O relatório da GGGI analisa e compara modelos de concessão de sete cidades na Europa e na América Latina, variando em tamanho e nível de desenvolvimento. Duas cidades europeias foram selecionadas por seu desempenho consistente e servem como uma meta ambiciosa para cidades em economias emergentes. As cinco cidades latino-americanas foram incluídas para demonstrar o que funcionou na prática em economias emergentes e para identificar as barreiras políticas, econômicas e sociais que dificultam a transformação.

Todas as cidades analisadas no relatório implementaram – em graus variados – sistemas de transporte integrados. O relatório dedica uma seção específica para cada uma delas. Para cinco das cidades – Londres (Reino Unido), Bogotá (Colômbia), Cidade do México (México), Estocolmo (Suécia) e Uberlândia (Brasil) – o foco da discussão está em como seus modelos de concessão atuais operam. Para as duas cidades restantes, a análise gira em torno do processo de transição de um sistema de proprietários-operadores para um sistema organizado composto por empresas formais.

Esta síntese tem como propósito reunir os principais insights e exemplos dos estudos de caso, fornecendo aos tomadores de decisão as ferramentas necessárias para definir o tipo de modelo de concessão mais adequado para suas respectivas cidades.

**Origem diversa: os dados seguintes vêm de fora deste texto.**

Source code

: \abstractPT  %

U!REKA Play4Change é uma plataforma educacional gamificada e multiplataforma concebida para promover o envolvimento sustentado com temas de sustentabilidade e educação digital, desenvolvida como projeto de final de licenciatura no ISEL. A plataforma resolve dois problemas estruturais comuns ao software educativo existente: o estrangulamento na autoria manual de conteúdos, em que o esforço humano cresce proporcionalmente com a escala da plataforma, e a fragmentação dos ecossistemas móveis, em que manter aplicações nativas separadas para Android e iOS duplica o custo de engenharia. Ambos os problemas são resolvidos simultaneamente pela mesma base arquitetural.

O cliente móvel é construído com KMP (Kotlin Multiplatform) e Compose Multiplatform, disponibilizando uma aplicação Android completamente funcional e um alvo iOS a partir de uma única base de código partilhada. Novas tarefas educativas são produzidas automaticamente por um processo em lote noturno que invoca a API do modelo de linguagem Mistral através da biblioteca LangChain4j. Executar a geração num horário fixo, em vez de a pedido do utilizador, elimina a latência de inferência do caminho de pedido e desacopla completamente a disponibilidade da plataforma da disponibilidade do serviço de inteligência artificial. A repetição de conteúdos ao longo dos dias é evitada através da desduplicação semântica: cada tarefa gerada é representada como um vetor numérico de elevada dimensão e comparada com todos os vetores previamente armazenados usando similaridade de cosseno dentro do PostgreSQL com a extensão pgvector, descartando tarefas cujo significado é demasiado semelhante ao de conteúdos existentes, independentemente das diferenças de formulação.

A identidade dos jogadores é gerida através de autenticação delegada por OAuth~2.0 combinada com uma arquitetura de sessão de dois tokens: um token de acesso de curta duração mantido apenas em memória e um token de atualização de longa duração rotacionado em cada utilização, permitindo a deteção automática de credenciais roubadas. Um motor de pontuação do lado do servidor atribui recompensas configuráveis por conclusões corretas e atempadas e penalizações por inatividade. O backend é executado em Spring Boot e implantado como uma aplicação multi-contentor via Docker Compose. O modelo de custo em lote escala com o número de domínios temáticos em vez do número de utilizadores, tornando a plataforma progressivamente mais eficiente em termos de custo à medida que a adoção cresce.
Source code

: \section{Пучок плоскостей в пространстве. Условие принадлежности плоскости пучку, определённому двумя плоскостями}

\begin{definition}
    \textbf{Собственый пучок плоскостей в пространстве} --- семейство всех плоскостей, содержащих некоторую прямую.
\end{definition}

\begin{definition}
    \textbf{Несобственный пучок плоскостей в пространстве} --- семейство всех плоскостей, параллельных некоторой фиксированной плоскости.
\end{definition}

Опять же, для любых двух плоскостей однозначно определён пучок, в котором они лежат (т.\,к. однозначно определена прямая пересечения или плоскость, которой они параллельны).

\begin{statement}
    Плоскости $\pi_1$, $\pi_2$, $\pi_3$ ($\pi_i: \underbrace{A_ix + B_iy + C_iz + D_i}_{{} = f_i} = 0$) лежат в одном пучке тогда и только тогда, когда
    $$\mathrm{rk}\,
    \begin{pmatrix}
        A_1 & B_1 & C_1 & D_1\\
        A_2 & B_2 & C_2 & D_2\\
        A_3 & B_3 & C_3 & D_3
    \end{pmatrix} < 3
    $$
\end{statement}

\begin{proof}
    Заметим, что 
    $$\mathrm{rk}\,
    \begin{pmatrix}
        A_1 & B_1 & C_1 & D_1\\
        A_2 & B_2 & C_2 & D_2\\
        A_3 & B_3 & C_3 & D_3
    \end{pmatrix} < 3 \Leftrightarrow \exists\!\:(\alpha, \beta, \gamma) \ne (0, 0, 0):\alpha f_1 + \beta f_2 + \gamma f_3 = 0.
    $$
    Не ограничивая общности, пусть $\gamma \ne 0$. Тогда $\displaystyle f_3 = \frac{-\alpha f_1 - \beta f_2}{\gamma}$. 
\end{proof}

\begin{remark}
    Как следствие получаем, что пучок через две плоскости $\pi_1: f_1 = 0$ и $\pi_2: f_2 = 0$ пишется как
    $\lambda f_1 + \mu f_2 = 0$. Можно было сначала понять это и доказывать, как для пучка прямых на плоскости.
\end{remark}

 Elementos-chave para modelos de concessão eficazes

O relatório da GGGI descreve oito elementos-chave que devem ser considerados para o sucesso no projeto e implementação de um modelo de concessão, com base na experiência dos casos estudados. Esses elementos são:

  • i) Necessidades das partes interessadas: Identificar e equilibrar as expectativas de usuários, operadores e autoridades.
  • ii) Alocação dos contratos de serviços: Definir como os contratos serão distribuídos (por rota, por área, etc.).
  • iii) Funções e responsabilidades da autoridade e dos operadores: Esclarecer quem faz o quê no planejamento, operação e fiscalização.
  • iv) Alocação de riscos: Determinar como os riscos operacionais, financeiros e de demanda serão compartilhados.
  • v) Duração do contrato: Definir o período de validade da concessão.
  • vi) Regime de remuneração: Estabelecer como os operadores serão pagos.
  • vii) Cláusulas, incentivos e penalidades de qualidade: Criar mecanismos para garantir e fiscalizar a qualidade do serviço.
  • viii) Processo de contratação: Definir o método de seleção dos operadores.

É crucial que os tomadores de decisão considerem esses elementos em consonância com o contexto político, econômico, social e tecnológico local.

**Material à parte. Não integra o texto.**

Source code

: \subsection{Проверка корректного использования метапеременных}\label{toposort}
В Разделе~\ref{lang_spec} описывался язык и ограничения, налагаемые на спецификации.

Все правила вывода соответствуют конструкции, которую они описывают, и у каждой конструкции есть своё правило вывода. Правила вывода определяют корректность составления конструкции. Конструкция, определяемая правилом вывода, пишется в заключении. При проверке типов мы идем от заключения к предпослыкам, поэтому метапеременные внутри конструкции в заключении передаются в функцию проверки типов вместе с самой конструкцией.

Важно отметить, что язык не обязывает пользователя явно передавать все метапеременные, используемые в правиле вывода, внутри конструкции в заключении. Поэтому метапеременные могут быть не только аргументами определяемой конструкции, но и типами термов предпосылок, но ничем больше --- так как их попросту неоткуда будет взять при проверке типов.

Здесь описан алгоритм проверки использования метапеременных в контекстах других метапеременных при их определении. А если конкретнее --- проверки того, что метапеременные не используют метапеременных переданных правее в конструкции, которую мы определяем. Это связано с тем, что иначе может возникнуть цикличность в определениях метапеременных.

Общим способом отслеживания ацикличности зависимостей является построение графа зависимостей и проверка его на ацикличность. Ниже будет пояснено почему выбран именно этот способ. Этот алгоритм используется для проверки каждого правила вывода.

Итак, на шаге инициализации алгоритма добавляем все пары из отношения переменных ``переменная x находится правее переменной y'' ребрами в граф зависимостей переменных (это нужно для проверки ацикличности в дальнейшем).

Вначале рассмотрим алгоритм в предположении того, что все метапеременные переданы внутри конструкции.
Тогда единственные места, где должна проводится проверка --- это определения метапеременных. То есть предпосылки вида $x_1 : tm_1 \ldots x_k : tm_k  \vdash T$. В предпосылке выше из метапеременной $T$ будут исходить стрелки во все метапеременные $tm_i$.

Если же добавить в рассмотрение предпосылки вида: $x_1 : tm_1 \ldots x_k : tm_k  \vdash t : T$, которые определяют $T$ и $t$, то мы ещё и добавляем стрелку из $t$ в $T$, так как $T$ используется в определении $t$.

O processo de planejamento de um modelo de concessão é cíclico e não linear, exigindo a constante definição e revisão dos elementos mencionados. Geralmente, o processo se inicia com a identificação das necessidades das partes interessadas, seguida pela definição de como os contratos de concessão serão alocados (em termos de rotas e/ou áreas de serviço) e os papéis e responsabilidades das partes principais. Posteriormente, componentes técnicos como cláusulas de qualidade (com incentivos e penalidades), duração do contrato, modelo de remuneração e alocação de riscos são projetados, considerando a estrutura do sistema e as necessidades das partes interessadas. Finalmente, um processo de aquisição é selecionado para implementar o modelo de concessão.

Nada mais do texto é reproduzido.